■ TASK:
Word for word, retype the lines from the one containing "2. Look at existing issues" to the one containing "has the ability" below, keeping both end lines and dropping the pictures.

■ DATA FOR PROCESSING:
☆ ☆ ☆ ☆ ☆

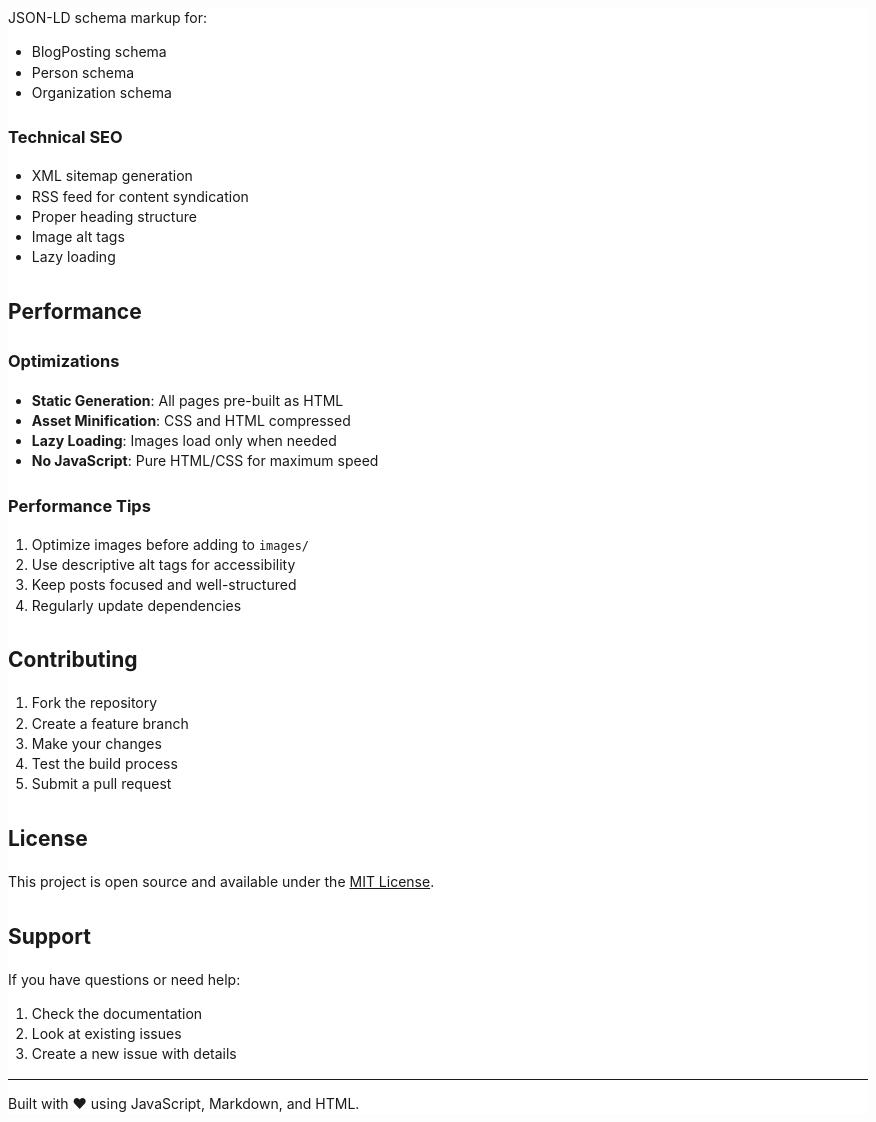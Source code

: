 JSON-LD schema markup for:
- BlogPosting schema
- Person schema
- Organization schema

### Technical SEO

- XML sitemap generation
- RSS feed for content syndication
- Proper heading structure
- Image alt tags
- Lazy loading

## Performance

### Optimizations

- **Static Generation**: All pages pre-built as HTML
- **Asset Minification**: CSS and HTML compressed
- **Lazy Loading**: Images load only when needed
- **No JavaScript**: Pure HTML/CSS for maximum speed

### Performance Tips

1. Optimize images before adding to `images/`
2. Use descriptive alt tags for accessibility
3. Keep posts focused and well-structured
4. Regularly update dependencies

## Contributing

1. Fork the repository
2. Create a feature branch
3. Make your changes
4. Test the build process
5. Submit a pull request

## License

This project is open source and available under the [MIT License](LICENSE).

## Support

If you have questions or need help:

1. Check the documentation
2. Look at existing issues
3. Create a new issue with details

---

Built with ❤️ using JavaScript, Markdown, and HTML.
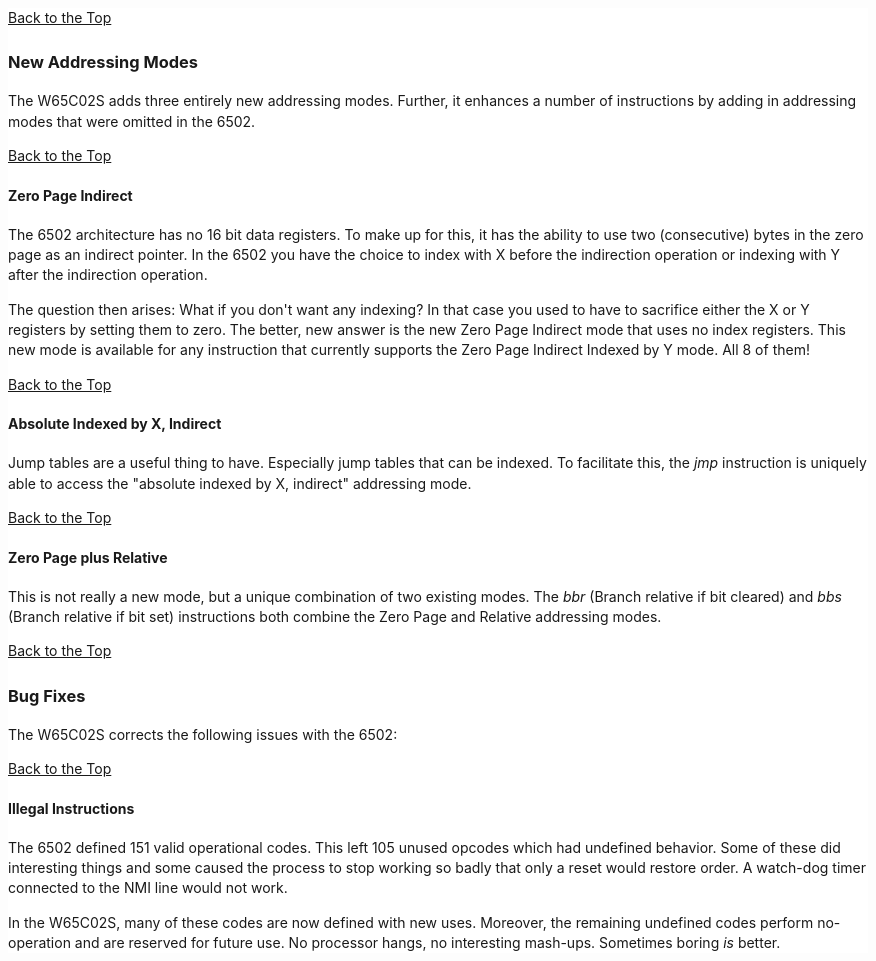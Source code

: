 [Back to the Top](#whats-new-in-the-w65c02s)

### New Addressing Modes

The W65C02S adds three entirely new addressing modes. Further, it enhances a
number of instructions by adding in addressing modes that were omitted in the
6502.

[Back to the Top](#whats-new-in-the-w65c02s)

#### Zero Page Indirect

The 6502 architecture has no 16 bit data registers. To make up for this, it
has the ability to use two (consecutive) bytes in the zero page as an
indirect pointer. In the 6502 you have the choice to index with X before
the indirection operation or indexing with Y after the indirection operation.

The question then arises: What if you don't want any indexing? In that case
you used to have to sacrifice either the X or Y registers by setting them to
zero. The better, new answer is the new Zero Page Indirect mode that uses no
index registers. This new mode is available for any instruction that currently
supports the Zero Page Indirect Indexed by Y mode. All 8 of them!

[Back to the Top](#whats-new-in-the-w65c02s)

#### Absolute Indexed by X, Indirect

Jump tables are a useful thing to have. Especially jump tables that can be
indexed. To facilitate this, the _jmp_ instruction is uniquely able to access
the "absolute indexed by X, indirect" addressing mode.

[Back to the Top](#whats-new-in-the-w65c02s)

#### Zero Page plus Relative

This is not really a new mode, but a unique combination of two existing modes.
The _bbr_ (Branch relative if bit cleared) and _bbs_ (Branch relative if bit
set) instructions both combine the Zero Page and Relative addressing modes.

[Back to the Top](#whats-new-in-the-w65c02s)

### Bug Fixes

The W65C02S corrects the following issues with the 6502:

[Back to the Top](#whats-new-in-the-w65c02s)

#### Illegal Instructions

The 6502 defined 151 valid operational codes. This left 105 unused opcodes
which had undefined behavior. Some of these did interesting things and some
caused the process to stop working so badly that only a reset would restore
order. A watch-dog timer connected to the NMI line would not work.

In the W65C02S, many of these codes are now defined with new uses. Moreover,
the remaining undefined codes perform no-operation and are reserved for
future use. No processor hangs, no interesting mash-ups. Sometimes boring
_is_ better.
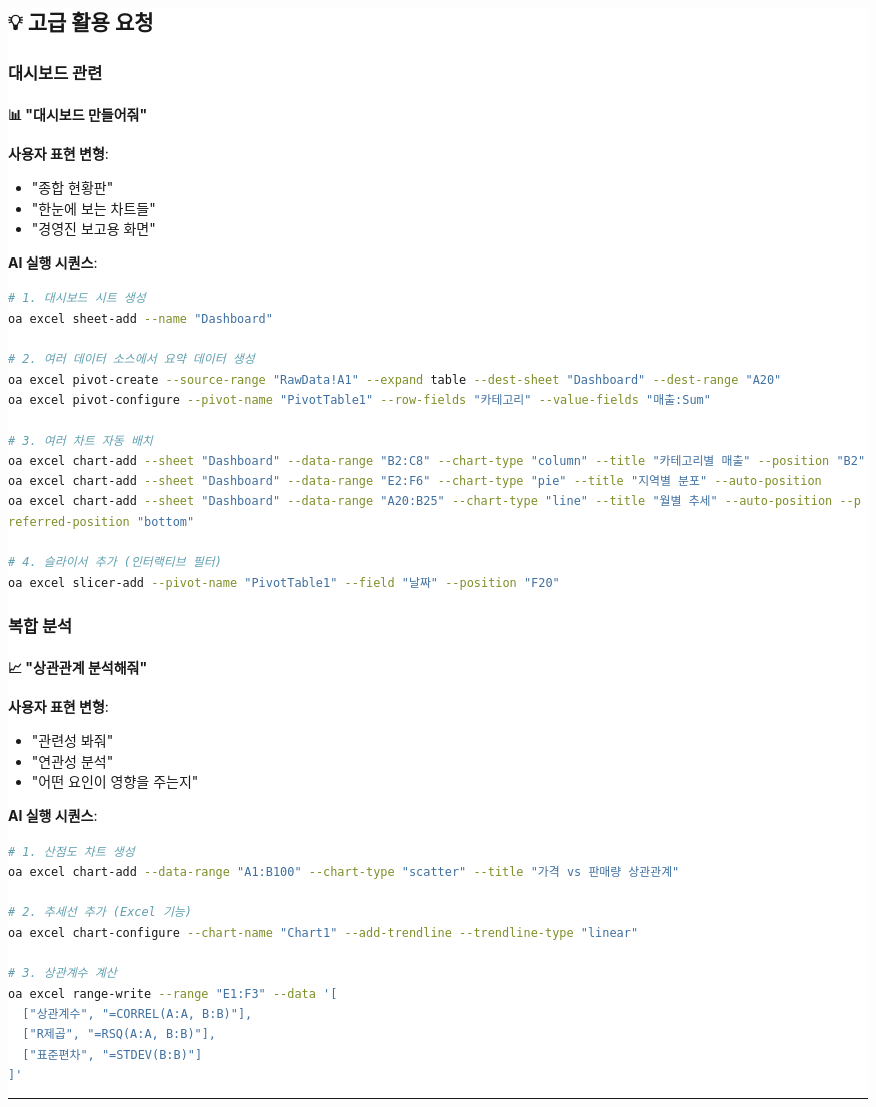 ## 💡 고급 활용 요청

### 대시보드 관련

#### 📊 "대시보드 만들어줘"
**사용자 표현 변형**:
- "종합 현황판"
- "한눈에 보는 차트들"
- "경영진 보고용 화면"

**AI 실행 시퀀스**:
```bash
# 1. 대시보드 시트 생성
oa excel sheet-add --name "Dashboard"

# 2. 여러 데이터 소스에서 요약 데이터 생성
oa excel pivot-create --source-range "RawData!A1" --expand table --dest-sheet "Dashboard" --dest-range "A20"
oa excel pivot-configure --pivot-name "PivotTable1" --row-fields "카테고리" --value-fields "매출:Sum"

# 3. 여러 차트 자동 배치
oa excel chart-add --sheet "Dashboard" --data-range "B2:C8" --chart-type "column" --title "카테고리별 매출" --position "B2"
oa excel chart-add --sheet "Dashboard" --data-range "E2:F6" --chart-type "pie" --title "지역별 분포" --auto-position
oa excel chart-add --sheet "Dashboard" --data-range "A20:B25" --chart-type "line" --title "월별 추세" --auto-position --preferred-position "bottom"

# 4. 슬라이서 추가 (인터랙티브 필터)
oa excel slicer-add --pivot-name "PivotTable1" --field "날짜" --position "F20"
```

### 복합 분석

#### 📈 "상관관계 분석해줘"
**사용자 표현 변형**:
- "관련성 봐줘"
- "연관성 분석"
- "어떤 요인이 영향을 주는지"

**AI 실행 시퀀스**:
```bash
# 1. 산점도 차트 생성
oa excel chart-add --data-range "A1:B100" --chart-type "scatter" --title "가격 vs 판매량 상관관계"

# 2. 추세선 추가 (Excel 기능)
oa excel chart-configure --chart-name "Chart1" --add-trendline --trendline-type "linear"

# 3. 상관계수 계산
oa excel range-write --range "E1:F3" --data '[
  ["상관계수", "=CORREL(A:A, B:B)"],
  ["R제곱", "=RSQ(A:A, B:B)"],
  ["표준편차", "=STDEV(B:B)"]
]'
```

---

☆ ☆ ☆ ☆ ☆

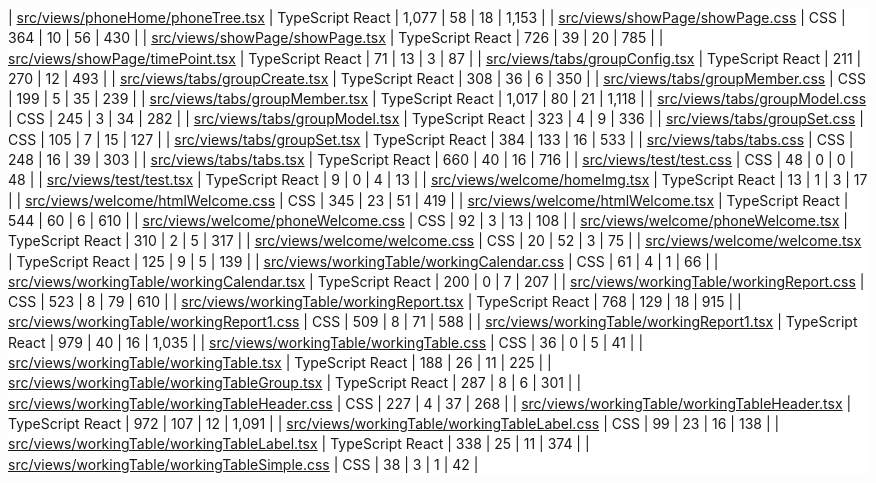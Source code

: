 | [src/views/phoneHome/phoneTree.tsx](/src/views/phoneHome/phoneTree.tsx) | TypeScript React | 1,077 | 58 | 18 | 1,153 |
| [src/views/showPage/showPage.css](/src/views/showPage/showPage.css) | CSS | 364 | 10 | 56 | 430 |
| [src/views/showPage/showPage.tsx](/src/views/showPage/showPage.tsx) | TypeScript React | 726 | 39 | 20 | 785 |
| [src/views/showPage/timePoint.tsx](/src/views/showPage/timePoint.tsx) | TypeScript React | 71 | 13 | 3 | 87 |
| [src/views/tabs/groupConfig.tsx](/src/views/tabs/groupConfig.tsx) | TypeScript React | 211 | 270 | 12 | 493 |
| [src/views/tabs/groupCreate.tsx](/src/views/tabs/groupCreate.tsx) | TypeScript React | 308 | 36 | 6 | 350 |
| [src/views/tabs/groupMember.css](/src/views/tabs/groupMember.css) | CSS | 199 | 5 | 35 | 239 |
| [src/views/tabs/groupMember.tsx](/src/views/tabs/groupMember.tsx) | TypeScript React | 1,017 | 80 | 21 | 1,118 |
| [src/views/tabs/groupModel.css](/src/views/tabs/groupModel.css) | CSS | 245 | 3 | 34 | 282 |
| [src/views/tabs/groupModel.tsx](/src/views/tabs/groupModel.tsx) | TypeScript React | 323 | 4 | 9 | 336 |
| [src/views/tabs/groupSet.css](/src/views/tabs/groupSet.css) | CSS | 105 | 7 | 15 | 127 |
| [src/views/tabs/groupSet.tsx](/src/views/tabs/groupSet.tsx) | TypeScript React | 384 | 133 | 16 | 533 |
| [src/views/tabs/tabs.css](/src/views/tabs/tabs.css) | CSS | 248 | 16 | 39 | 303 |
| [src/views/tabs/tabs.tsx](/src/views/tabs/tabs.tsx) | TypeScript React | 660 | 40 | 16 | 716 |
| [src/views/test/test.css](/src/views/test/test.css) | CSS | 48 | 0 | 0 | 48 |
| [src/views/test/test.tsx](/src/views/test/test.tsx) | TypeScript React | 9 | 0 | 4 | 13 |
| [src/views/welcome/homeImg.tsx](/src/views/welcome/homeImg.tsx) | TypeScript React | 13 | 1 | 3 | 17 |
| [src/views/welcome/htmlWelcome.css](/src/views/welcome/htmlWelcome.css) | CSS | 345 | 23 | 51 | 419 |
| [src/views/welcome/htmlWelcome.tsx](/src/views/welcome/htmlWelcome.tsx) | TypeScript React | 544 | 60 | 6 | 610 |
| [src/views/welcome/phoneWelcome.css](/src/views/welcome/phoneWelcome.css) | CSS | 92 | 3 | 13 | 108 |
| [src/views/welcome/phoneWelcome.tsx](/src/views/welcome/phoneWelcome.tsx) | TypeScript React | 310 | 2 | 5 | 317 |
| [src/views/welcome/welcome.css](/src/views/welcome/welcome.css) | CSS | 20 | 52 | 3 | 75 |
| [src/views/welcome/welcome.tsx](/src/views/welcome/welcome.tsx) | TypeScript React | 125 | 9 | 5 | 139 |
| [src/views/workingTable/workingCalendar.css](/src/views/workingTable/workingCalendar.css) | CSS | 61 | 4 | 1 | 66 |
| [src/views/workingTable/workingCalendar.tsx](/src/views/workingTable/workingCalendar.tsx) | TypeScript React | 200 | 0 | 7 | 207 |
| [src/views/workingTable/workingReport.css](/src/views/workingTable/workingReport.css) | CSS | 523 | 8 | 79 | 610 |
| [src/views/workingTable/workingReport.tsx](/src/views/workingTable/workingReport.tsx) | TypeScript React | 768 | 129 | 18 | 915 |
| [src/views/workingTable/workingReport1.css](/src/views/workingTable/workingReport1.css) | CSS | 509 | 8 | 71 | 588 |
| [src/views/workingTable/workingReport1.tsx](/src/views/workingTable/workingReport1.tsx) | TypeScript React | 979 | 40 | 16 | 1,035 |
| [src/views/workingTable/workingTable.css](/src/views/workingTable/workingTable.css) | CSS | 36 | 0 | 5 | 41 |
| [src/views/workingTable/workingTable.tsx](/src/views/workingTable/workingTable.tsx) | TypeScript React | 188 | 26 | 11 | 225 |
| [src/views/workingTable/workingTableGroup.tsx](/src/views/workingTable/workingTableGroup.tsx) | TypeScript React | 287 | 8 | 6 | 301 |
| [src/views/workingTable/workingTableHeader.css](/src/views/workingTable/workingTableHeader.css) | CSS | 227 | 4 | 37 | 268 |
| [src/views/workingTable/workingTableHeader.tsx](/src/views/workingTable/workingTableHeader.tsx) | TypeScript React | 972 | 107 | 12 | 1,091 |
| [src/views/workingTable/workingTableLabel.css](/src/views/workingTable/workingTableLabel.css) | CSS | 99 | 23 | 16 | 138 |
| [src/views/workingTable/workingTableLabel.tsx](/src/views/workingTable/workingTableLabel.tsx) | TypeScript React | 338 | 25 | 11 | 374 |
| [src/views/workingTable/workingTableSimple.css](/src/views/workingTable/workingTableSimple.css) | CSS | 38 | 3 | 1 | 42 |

☆ ☆ ☆ ☆ ☆

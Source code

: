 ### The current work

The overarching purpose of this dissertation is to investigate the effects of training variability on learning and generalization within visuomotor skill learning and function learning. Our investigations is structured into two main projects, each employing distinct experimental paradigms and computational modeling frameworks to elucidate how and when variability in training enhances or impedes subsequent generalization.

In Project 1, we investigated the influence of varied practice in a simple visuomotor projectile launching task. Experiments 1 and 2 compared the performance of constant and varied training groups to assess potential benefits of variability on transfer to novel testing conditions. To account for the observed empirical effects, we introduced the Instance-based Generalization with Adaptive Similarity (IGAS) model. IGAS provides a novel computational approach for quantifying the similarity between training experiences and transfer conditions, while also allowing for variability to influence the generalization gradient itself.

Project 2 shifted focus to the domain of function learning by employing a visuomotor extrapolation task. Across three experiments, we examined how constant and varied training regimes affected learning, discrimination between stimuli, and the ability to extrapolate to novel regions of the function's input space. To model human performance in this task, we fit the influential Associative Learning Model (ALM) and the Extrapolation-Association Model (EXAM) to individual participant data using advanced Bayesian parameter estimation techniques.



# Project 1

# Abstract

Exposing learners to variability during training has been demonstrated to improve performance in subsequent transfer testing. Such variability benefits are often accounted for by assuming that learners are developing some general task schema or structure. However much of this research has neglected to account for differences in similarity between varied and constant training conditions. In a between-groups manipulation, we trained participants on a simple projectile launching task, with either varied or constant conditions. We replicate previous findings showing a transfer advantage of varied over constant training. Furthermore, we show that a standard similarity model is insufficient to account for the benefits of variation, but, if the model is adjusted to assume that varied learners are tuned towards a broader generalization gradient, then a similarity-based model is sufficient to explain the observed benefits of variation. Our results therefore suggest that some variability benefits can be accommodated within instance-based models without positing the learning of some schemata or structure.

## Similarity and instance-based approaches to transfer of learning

☆ ☆ ☆ ☆ ☆

■ REPLY TO THE EXERCISE:
2. Look at existing issues
3. Create a new issue with details

---

Built with ❤️ using JavaScript, Markdown, and HTML.
Source code

: [Back to the Top](#whats-new-in-the-w65c02s)

### New Addressing Modes

The W65C02S adds three entirely new addressing modes. Further, it enhances a
number of instructions by adding in addressing modes that were omitted in the
6502.

[Back to the Top](#whats-new-in-the-w65c02s)

#### Zero Page Indirect

The 6502 architecture has no 16 bit data registers. To make up for this, it
has the ability to use two (consecutive) bytes in the zero page as an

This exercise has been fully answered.